I think that’s pretty much it…. tired after what has been a crazy start to the week. Time for the cake recipe! I hope the rest of your week goes by quickly and that it’s a smooth slide into the holiday weekend.


Dark Chocolate Torte with Mascarpone Cream and Blueberry Chia Jam
Gluten and grain free; refined sugar free depending on the type of chocolate you use. I suggest Hu or Raaka if you need or want it to be strictly refined sugar free. I used a blend of what I had on hand, which wasn’t STRICTLY refined sugar free, but close enough :) Yield: 1 6″ cake, serves several with small slices or two with a lot of leftovers for breakfast!

for the cake:
Cake recipe gratefully adapted from The Bojon Gourmet, here! Her recipes are so well written, I’m not going to mess with rewriting! Her blog is beautiful, just go take a look. My notes are below for my adaptation.
- I used a blend of 67 and 85% dark chocolate plus a chunk of unsweetened (100% cacao) to get to 6oz and it was delicious
- Used 2tbsp cassava flour to keep it grain free
- Replaced the sugar with 1/4 maple into the chocolate batter and 3 tbsp coconut sugar in the egg whites
- Added 1 tbsp vanilla
- Used a 6″ springform for 3/4 of the batter, 3″ springform for the rest (optional, of course – the batter fits into an 8 or 9″ pan perfectly) – the 6″ went for 20 min
for the cream:
1/2 c mascarpone
1 c heavy cream
2 tsp vanilla
1 tbsp maple syrup
Whip everything together until it holds its shape with soft peaks (for softer cream) or stiffer peaks if you want more body.
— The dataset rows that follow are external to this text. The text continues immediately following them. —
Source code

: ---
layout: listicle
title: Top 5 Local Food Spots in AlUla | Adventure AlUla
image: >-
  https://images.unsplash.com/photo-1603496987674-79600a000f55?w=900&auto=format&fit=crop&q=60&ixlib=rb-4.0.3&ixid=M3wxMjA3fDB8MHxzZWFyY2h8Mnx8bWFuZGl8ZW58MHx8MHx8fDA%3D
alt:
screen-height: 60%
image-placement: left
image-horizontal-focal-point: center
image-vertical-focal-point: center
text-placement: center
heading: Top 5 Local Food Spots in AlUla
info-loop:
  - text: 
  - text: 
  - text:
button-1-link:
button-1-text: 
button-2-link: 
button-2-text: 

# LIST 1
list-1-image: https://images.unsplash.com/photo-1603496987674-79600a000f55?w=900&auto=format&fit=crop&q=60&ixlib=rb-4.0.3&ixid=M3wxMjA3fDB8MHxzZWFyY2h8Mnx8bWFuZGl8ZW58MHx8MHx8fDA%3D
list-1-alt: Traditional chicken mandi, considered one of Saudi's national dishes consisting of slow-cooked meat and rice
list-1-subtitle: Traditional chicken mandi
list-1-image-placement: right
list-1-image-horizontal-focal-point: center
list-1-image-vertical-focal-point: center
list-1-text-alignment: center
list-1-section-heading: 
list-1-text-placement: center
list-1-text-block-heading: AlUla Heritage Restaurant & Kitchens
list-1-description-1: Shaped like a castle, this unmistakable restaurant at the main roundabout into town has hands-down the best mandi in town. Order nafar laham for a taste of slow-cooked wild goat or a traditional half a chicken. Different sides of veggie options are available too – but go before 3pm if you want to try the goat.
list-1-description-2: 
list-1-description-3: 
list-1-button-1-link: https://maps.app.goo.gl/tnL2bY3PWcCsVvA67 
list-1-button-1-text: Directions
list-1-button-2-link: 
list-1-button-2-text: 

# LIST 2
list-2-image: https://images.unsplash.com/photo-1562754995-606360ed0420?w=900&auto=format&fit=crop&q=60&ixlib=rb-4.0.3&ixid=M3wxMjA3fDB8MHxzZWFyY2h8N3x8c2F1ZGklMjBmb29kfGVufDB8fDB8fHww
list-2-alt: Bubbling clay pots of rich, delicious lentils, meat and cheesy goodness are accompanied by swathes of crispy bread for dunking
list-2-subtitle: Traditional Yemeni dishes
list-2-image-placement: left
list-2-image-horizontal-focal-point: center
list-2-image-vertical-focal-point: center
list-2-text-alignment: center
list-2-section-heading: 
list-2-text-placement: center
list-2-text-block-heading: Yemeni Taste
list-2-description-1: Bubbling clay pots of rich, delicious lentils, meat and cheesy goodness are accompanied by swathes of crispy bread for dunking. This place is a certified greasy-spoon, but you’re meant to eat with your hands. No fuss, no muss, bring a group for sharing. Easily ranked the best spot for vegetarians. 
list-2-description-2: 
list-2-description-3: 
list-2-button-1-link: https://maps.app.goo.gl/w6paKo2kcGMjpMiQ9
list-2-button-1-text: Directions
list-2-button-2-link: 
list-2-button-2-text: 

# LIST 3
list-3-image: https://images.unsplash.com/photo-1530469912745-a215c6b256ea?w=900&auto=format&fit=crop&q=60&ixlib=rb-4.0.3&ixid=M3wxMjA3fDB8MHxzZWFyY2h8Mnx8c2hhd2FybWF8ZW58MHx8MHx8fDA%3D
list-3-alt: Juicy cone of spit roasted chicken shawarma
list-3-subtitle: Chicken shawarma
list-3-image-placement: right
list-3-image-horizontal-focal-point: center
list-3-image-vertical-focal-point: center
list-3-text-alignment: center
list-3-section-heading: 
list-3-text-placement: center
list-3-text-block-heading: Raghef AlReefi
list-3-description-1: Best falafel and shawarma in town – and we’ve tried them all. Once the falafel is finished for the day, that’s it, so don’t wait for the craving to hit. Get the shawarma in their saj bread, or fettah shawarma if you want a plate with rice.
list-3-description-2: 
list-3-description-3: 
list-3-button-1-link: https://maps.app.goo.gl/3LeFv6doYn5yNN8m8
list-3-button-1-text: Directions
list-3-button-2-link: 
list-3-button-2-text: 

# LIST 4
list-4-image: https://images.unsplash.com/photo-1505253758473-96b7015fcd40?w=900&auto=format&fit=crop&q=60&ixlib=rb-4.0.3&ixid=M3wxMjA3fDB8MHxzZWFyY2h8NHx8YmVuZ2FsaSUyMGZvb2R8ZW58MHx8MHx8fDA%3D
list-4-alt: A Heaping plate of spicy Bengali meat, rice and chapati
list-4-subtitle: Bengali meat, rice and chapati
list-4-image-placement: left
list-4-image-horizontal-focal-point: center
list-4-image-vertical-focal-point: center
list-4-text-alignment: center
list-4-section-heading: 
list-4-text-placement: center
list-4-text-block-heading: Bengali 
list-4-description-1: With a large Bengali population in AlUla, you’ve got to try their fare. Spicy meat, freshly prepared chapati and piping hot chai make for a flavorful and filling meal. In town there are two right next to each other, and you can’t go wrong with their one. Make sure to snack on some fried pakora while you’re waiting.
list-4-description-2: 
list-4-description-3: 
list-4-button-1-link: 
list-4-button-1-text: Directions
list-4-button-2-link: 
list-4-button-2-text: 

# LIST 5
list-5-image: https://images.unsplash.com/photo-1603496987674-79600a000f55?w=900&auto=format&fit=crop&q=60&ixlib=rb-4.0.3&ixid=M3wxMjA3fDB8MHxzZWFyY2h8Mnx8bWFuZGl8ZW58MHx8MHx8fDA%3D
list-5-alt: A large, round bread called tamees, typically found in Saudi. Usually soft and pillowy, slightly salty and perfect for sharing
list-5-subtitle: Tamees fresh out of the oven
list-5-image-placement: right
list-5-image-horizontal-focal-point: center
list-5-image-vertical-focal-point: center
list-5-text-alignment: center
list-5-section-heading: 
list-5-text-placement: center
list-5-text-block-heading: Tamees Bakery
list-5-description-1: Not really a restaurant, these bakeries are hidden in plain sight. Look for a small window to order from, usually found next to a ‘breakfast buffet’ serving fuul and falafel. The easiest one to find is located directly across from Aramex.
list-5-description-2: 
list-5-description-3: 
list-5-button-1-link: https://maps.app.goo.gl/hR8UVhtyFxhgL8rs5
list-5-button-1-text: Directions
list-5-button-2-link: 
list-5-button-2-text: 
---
Chill until needed.
for the blueberry chia jam:
2 c blueberries (I used 1 c fresh, 1 c frozen wild)
juice of one lemon
2 tbsp maple
1 tbsp chia seeds
Bring berries, lemon juice and maple to a simmer over medium high, then lower heat. Cook until the juices are bubbling and juice is reduced, 10-15 min. Stir in 1 tbsp chia seeds; mash slightly to squash berries, remove and let cool; chill in the fridge overnight if you make it in advance (keeps for at least a week in the fridge).
Serve this however you like! I chose to frost mine but that’s totally optional – it would also be excellent served in wedges with cream and blueberry jam dolloped over the top. It keeps very well in the fridge – I frosted it a few hours before serving, and served it cold. You can also let it warm up slightly on the counter a bit before serving. Store it covered in the fridge for a day or two after if you have leftovers.